PROBLEM STATEMENT:
When you reach the line in the data below that contains "- ✅ **Audit trails** for all transactions", please start repeating lines exactly, and stop after the line that contains "### **Business KPIs**", repeating nothing else.
'''
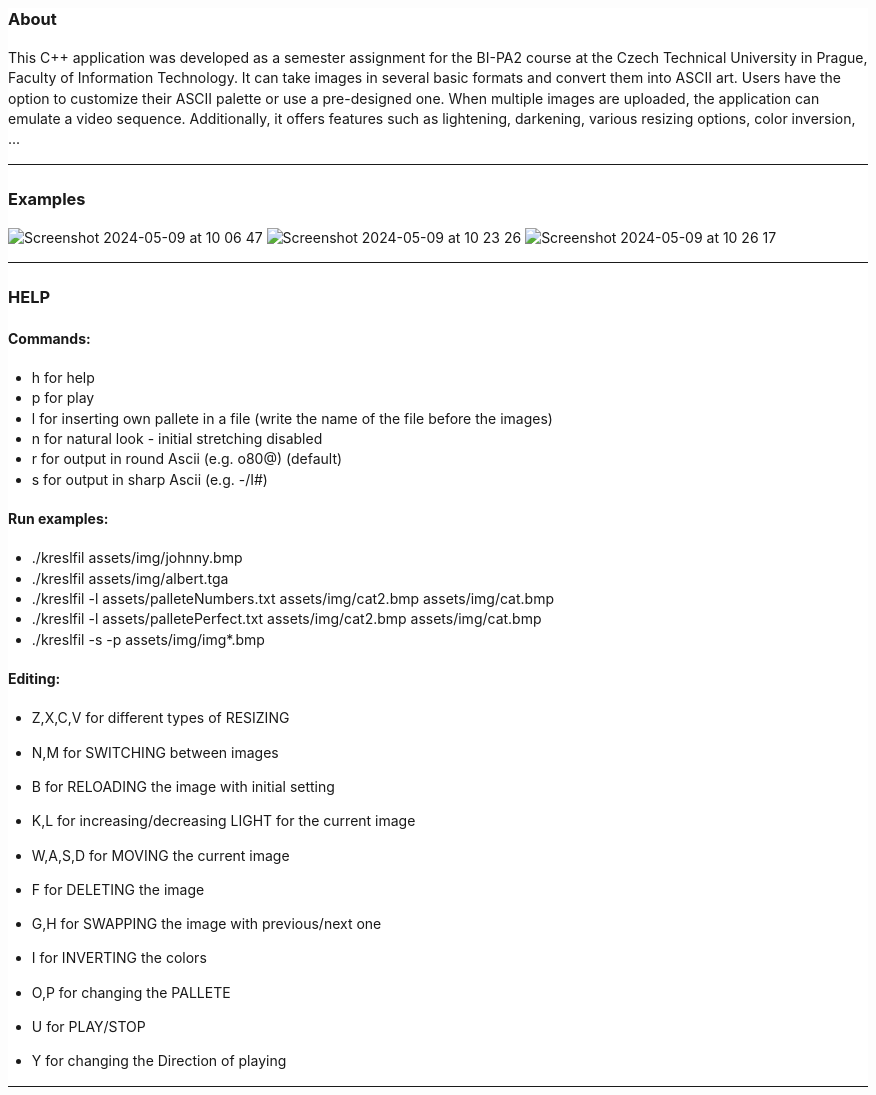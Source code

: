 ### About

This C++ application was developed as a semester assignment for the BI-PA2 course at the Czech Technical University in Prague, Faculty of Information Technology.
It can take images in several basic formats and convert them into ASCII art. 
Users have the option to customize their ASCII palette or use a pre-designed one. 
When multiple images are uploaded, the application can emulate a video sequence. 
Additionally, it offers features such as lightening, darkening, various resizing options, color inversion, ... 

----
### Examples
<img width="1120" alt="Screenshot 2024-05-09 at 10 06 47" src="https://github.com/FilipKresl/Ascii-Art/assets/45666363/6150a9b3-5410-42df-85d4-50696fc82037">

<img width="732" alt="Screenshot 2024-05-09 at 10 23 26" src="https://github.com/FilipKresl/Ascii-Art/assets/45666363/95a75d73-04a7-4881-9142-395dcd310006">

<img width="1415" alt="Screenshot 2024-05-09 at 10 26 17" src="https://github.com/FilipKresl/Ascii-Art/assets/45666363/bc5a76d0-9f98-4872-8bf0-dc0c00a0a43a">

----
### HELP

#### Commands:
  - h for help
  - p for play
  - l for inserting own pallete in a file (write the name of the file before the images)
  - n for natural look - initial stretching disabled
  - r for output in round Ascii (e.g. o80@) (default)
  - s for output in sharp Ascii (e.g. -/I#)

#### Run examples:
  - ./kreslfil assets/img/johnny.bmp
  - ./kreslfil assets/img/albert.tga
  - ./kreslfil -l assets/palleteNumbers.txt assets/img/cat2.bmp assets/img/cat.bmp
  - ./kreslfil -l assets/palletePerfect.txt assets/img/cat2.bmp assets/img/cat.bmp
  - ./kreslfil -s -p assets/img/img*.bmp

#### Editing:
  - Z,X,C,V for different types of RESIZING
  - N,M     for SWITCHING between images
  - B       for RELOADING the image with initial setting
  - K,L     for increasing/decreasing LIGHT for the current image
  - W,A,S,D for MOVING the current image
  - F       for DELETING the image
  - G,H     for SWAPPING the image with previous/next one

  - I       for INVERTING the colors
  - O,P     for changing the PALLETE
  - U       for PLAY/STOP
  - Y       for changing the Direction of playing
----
'''
'''
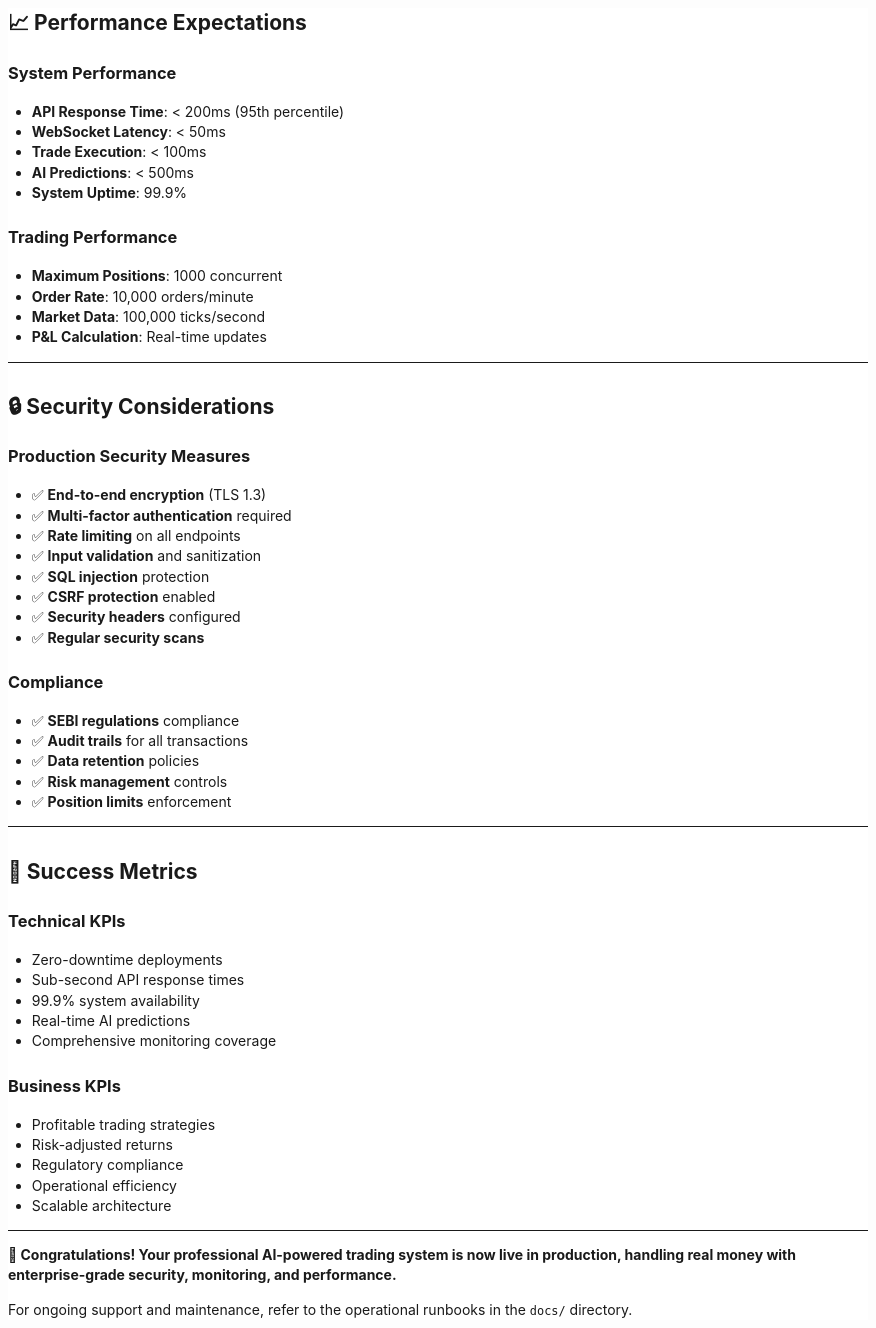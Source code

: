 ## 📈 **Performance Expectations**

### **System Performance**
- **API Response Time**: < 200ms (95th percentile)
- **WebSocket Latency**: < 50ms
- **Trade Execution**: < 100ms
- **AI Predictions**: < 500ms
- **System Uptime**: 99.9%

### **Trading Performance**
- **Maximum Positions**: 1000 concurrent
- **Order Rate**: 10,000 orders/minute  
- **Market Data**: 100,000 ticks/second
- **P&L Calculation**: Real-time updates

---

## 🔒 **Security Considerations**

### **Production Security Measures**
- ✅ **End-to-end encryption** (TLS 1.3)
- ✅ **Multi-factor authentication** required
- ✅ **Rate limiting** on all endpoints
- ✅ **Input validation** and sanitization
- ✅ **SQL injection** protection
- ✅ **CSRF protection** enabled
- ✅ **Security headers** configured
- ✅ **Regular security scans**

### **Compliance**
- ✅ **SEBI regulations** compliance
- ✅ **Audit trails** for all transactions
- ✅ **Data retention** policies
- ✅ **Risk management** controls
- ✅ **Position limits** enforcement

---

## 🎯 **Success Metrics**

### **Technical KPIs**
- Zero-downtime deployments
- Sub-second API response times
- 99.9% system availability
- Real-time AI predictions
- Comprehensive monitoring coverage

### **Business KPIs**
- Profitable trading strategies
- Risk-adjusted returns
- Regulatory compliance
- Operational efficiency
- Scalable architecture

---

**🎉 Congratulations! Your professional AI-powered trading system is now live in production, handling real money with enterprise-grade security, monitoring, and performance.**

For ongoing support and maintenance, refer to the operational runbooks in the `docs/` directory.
'''
EXERCISE ANSWER:
- ✅ **Audit trails** for all transactions
- ✅ **Data retention** policies
- ✅ **Risk management** controls
- ✅ **Position limits** enforcement

---

## 🎯 **Success Metrics**

### **Technical KPIs**
- Zero-downtime deployments
- Sub-second API response times
- 99.9% system availability
- Real-time AI predictions
- Comprehensive monitoring coverage

### **Business KPIs**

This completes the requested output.